Local Power: Boulder Considers Moving Off the Grid
For decades, Xcel Energy has provided Boulder, Colorado, with electricity. But over time, people in the city began to want more electricity from clean, renewable sources than the utility was willing to provide. So this week, city residents voted to explore alternative methods of getting sustainable power.
Boulder has been toying with the idea of taking energy management local for the past few years. Instead of paying Xcel for power, the city could create a public, municipally run utility that would prioritize clean energy and cut the city’s carbon emissions. Progress moves slowly in the energy world, so the city won’t make the final decision on local power for another few years. But this week's vote was the energy equivalent of closing an account at a national bank in order to buy into a local credit union. Instead of just one person leaving the utility, though, this is an entire community.
If the city does move forward, it could build its own utility that derives 40 percent or more of its power from renewables. One of the tricky issues for Boulder is that Colorado already has a very ambitious renewable energy goal: Big utilities like Xcel are required to source 30 percent of their power from renewables by 2020. The big difference between a theoretical Boulder Energy Company and Xcel is that Xcel has invested in coal-fired power plants; advocates for local power favor natural gas, which has a lower carbon profile, and faster build-up of renewables, to 70 percent or more of power sources. Xcel also needs to make a profit. A local utility would only need to break even, freeing up more capital to invest in renewables.

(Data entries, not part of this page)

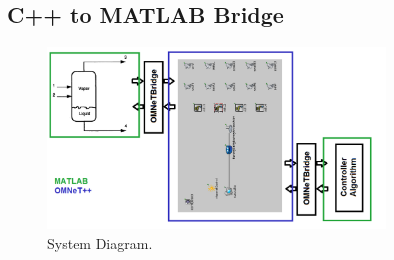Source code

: \subsection{C++ to MATLAB Bridge}
  

\begin{figure}
        \centering
		\includegraphics[width=0.8\textwidth]{figs/system.png}
        \caption{System Diagram.}
        \label{fig:system}        
\end{figure}
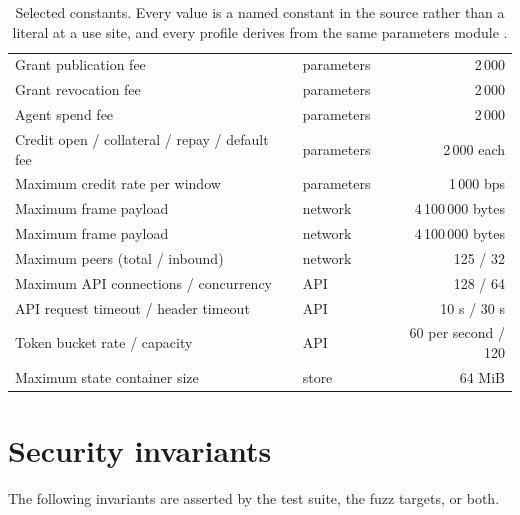 \documentclass{article}
\begin{document}
\begin{table}[t]
\begin{tabular}{llr}
Grant publication fee & parameters & 2\,000 \\
Grant revocation fee & parameters & 2\,000 \\
Agent spend fee & parameters & 2\,000 \\
Credit open / collateral / repay / default fee & parameters & 2\,000 each \\
Maximum credit rate per window & parameters & 1\,000 bps \\
Maximum frame payload & network & 4\,100\,000 bytes \\
Maximum frame payload & network & 4\,100\,000 bytes \\
Maximum peers (total / inbound) & network & 125 / 32 \\
Maximum API connections / concurrency & API & 128 / 64 \\
API request timeout / header timeout & API & 10 s / 30 s \\
Token bucket rate / capacity & API & 60 per second / 120 \\
Maximum state container size & store & 64 MiB \\
\bottomrule
\end{tabular}
\caption{Selected constants. Every value is a named constant in the source
rather than a literal at a use site, and every profile derives from the same
parameters module \cite{jounit-spec}.}
\label{tab:constants}
\end{table}

\section{Security invariants}
\label{app:invariants}

The following invariants are asserted by the test suite, the fuzz targets, or
both.
\end{document}
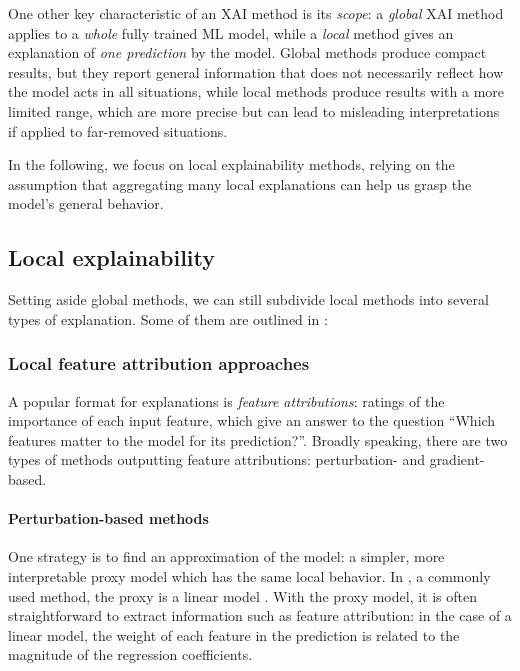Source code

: \documentclass[../main.tex]{subfiles}
\begin{document}
One other key characteristic of an XAI method is its \emph{scope}: a \emph{global} XAI method applies to a \emph{whole} fully trained ML model, while a \emph{local} method gives an explanation of \emph{one prediction} by the model.
Global methods produce compact results, but they report general information that does not necessarily reflect
how the model acts in all situations, while local methods produce results with
a more limited range, which are more precise but can lead to misleading interpretations if applied to far-removed situations.


In the following, we focus on local explainability methods, relying on the assumption that aggregating many local explanations can help us grasp the model's general behavior.

\subsection{Local explainability}

Setting aside global methods, we can still subdivide local methods into several types of explanation.
Some of them are outlined in \cite{bellePrinciples2021}:

\subsubsection{Local feature attribution approaches}

A popular format for explanations is \emph{feature attributions}: ratings of the importance of each input feature, which give an answer to the question ``Which features matter to the model for its prediction?''.
Broadly speaking, there are two types of methods outputting feature attributions: perturbation- and gradient-based.

\paragraph{Perturbation-based methods}

One strategy is to find an approximation of the model: a simpler, more interpretable proxy model which has the same local behavior. In , a commonly used method, the proxy is a linear model \cite{ribeiroWhy2016}.
With the proxy model, it is often straightforward to extract information such as feature attribution: in the case of a linear model, the weight of each feature in the prediction is related to the magnitude of the regression coefficients.
\end{document}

Xcel isn’t making it easy for the city to strike out on its own. The company spent hundreds of thousands of dollars fighting the two ballot proposals that would move the process forward and has suggested that Boulder residents might lose their eligibility for current clean energy initiatives. And Xcel could drive up the price the city has to pay for breaking away.
To start a local utility, Boulder must take over the wires, poles, and other infrastructure that Xcel users to deliver power to customers. By law, the city must try to negotiate over the value of those assets with the company. The harder the bargain Xcel drives, the more expensive it will be for Boulder to dump the company. Xcel can also demand that city pony up for “stranded assets,” energy projects the company started in order to serve the community and now has no need for.
The reason for the move is that Boulder isn't on track to meet its ambitious goals for cutting emissions, and the Xcel’s coal-fired power plant was a major contributor to the problem. That’s why setting sustainability goals and putting them in writing is so important: It makes clear when more work is needed. If more communities took a hard look at where their electricity was coming from, more of them might decide to explore other alternatives.